Irene Warren wowed audiences in 'Tell Me On A Sunday' at Cork's Everyman.

Musical: Tell Me On A Sunday (Everyman, Cork)

There was a sustained, enthusiastic standing ovation for Irene Warren at the Everyman (Cork) in her solo portrayal of ‘Tell Me On A Sunday’.
This was a splendid evening of musical theatre written by Andrew Lloyd Webber and Don Black that was a West End and Broadway hit.
Running for 90 minutes without an interval with a five-piece band on stage. This show began life as an early eighties song cycle as part of Song And Dance, but by 2003 it was a one-act show.
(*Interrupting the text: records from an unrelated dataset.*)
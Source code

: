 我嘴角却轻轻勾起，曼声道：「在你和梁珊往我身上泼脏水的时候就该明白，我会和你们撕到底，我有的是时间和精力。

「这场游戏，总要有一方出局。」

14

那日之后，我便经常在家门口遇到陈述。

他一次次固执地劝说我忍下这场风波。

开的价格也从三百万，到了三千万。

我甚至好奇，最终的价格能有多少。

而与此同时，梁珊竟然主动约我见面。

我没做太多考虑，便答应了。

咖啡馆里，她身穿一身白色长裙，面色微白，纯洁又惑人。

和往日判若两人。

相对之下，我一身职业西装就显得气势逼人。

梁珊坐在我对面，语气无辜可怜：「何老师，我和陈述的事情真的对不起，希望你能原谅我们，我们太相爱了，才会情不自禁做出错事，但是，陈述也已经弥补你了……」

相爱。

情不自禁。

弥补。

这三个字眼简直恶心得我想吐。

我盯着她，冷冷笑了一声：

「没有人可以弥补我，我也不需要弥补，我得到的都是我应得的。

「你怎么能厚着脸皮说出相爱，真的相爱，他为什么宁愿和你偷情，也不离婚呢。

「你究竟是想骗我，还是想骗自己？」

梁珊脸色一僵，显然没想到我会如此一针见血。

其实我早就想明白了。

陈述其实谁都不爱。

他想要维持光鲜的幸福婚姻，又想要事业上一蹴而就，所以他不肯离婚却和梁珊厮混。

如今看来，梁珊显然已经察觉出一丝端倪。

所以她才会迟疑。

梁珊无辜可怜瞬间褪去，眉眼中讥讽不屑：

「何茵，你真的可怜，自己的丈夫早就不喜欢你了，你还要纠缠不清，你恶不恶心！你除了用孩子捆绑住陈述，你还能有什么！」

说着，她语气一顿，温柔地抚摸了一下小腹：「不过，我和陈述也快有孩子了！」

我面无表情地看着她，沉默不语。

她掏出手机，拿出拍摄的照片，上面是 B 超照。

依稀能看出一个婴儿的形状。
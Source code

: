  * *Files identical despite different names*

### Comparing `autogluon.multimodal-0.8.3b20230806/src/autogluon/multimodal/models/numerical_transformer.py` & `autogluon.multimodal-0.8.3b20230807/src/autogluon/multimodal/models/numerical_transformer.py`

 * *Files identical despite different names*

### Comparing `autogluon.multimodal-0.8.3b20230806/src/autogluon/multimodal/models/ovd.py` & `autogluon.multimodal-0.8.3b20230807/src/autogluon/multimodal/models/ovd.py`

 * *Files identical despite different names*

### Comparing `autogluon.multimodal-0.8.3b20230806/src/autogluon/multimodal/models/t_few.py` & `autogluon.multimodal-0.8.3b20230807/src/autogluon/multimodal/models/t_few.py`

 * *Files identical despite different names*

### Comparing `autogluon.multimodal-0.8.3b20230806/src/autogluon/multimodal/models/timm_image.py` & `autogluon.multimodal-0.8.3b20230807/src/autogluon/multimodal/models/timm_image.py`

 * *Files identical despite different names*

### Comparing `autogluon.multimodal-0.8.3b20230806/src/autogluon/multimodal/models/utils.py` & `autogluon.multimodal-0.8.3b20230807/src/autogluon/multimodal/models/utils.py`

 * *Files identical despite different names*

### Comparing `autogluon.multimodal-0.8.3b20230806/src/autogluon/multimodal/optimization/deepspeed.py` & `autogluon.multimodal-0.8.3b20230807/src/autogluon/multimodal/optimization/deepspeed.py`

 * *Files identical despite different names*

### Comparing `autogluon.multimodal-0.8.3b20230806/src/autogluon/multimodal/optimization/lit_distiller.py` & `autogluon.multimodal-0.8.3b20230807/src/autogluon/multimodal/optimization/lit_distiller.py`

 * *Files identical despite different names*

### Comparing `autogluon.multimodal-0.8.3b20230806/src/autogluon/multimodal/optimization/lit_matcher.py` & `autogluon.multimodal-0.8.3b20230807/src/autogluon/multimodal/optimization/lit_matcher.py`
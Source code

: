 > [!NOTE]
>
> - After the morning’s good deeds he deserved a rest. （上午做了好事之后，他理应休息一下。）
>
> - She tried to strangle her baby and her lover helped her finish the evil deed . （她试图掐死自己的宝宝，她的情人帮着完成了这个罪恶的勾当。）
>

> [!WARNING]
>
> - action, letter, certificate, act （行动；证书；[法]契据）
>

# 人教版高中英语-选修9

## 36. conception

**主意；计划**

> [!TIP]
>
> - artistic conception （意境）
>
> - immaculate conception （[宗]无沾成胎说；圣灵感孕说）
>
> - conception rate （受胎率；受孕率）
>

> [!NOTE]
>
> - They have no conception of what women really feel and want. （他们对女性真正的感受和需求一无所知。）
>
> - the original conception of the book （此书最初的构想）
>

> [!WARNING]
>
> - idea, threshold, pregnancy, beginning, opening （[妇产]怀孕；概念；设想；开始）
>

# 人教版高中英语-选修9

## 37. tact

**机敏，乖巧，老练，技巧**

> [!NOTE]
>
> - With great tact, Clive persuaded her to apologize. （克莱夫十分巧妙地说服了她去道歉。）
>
Directed by Trevor Ryan with musical direction by Ronan Houlihan in a wonderful setting of kitchen, bedroom, sitting room and writing table where she wrote wonderfully wry letters to her mother.
This English girl went to America in search of love and happiness, but her Mister Right’s did her wrong. This was a revelation in musical theatre with elements of love, bliss, happiness, distance, rumour, realisation, regret and more resolutions.
There was a cry from the heart “I can’t live like this anymore”. In a song like ‘Take That Look off Your Face’, you sensed the impending disintegration (”see through your smile” and “bad news to your door”).
The audience related to the various versions of ‘It’s Not The End Of The World’ (’If I Lose Him’ and ‘If He’s Younger’). You could feel the shared emotion and memories of the choices that we make and will make again if we are lucky, and we must believe that we are lucky. Always lucky, but expecting more than we are given or giving.
Her’ Letters Home To Mother’ were a wonderful, wry joy with the gushy expectation that this is the right time; the right choice.
That high of “making love every hour” while your “shirts are drying” and the “getting the show rolling” and the compromise of “I’ll even go bowling”.
The high point for me was the surprise impact of ‘Unexpected Song’ (”like an unexpected song that only we are hearing”).
There was the plaintive ache of the title song; “let me down easy, no big song and dance”; “take me to a zoo, that’s got chimpanzees” and the sadness of “don’t want to fight day and night”; “don’t leave in silence”; “don’t get drunk and slam the door”; “circus ring, a flying trapeze”.
This was a show where Irene Warren (the original Kitty Kiernan in Bryan Flynn’s ‘Michael Collins’) dug deep, was ecstatic, hopeful, exposed, vulnerable, lonely, and yet you felt she could and would “change rainbows”.
This was a show to ‘change rainbows’, and you knew “people get over worse things” and you wanted her to succeed, and she did. Gloriously.